Authors: Iftach Haitner, Nikolaos Makriyannis, Eran Omri

Abstract:

A two-party coin-flipping protocol is \epsilon-fair if no efficient adversary can bias the output of the honest party (who always outputs a bit, even if the other party aborts) by more than \epsilon. Cleve [STOC '86] showed that r-round o(1/r)-fair coin-flipping protocols do not exist. Awerbuch et al. [Manuscript '85] constructed a \Theta(1/\sqrt{r})-fair coin-flipping protocol, assuming the existence of one-way functions. Moran et al. [Journal of Cryptology ‘16] constructed an r-round coin-flipping protocol that is \Theta(1/r)-fair (thus matching the aforementioned lower bound of Cleve [STOC ‘86]), assuming the existence of oblivious transfer.
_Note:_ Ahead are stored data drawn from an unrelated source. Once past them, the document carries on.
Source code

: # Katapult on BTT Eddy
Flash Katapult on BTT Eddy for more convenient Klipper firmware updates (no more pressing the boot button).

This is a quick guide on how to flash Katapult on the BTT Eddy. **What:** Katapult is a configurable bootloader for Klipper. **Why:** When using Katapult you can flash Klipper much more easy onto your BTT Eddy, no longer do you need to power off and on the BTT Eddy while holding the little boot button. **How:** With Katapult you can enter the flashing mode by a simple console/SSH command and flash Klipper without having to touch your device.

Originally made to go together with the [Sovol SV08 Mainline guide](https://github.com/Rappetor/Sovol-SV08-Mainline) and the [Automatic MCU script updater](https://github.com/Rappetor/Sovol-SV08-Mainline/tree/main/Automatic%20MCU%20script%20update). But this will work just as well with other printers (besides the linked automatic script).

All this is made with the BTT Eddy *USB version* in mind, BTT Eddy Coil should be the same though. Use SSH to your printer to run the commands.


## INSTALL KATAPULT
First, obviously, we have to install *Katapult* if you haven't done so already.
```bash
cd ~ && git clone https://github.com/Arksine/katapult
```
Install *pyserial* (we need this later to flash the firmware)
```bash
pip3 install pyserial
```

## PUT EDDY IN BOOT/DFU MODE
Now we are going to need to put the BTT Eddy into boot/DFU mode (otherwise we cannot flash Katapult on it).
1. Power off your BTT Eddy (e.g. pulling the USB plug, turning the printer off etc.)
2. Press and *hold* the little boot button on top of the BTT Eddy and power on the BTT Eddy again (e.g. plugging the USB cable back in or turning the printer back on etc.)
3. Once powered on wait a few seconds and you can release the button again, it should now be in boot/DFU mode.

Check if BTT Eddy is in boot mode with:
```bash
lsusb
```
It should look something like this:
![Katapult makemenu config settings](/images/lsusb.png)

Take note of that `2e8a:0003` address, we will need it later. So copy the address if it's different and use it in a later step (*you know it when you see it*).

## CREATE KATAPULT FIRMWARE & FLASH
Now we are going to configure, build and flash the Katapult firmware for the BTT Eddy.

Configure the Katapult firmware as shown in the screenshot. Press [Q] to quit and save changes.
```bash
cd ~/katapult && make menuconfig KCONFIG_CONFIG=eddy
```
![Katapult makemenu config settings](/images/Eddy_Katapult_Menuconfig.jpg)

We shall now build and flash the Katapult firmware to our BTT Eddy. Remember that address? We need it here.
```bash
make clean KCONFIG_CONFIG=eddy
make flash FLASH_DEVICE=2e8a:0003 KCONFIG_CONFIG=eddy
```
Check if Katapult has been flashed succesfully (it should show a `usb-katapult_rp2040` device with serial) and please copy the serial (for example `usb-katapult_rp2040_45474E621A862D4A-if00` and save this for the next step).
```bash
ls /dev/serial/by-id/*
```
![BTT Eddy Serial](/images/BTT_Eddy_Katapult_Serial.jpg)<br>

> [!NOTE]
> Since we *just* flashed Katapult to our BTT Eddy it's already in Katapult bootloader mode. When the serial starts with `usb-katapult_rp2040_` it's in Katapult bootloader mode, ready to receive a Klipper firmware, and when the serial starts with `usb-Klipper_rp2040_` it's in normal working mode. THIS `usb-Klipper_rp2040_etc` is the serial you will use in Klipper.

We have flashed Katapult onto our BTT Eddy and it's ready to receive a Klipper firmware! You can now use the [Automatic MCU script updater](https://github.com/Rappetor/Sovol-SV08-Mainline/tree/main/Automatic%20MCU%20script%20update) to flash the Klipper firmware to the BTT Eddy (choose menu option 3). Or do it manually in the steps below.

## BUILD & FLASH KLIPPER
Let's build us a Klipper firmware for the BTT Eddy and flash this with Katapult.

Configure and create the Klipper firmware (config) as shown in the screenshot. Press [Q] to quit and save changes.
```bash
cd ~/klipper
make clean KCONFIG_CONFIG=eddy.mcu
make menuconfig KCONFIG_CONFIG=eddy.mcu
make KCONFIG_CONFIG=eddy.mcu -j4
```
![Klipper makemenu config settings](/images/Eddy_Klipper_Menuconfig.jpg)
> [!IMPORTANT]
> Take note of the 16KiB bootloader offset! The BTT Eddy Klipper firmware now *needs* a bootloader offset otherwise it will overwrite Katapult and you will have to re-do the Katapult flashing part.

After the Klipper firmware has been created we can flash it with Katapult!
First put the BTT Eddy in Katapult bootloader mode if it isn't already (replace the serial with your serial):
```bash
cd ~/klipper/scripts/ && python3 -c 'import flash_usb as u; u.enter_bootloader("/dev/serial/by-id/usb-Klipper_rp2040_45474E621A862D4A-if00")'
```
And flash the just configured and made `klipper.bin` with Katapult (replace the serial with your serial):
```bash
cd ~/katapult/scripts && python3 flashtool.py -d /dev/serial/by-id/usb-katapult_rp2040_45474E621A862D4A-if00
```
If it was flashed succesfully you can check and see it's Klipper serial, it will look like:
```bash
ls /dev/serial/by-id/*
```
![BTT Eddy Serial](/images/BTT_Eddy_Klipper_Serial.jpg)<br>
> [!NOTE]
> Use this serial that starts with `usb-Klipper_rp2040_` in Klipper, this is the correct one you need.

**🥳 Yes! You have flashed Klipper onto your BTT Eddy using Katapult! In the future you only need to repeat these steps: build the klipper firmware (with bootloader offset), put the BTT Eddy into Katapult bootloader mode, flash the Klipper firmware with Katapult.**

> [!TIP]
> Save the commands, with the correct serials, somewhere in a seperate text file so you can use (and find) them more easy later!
The above gives rise to the intriguing question of whether oblivious transfer, or more generally ``public-key primitives’’, is required for an o(1/\sqrt r)-fair coin flipping. This question was partially answered by Dachman-Soled et al. [TCC '11] and Dachman-Soled et al. [TCC '14], who showed that restricted types of fully black-box reductions cannot establish o(1/\sqrt r)-fair coin-flipping protocols from one-way functions. In particular, for constant-round coin-flipping protocols, Dachman-Soled et al. showed that black-box techniques from one-way functions can only guarantee fairness of order 1/\sqrt{r}. We make progress towards answering the above question by showing that, for any constant r\in \mathbb N, the existence of an 1/(c\cdot \sqrt{r})-fair, r-round coin-flipping protocol implies the existence of an infinitely-often key-agreement protocol, where c denotes some universal constant (independent of r). Our reduction is non black-box and makes a novel use of the recent dichotomy for two-party protocols of Haitner et al. [FOCS '18] to facilitate a two-party variant of the recent attack of Beimel et al. [FOCS '18] on multi-party coin-flipping protocols.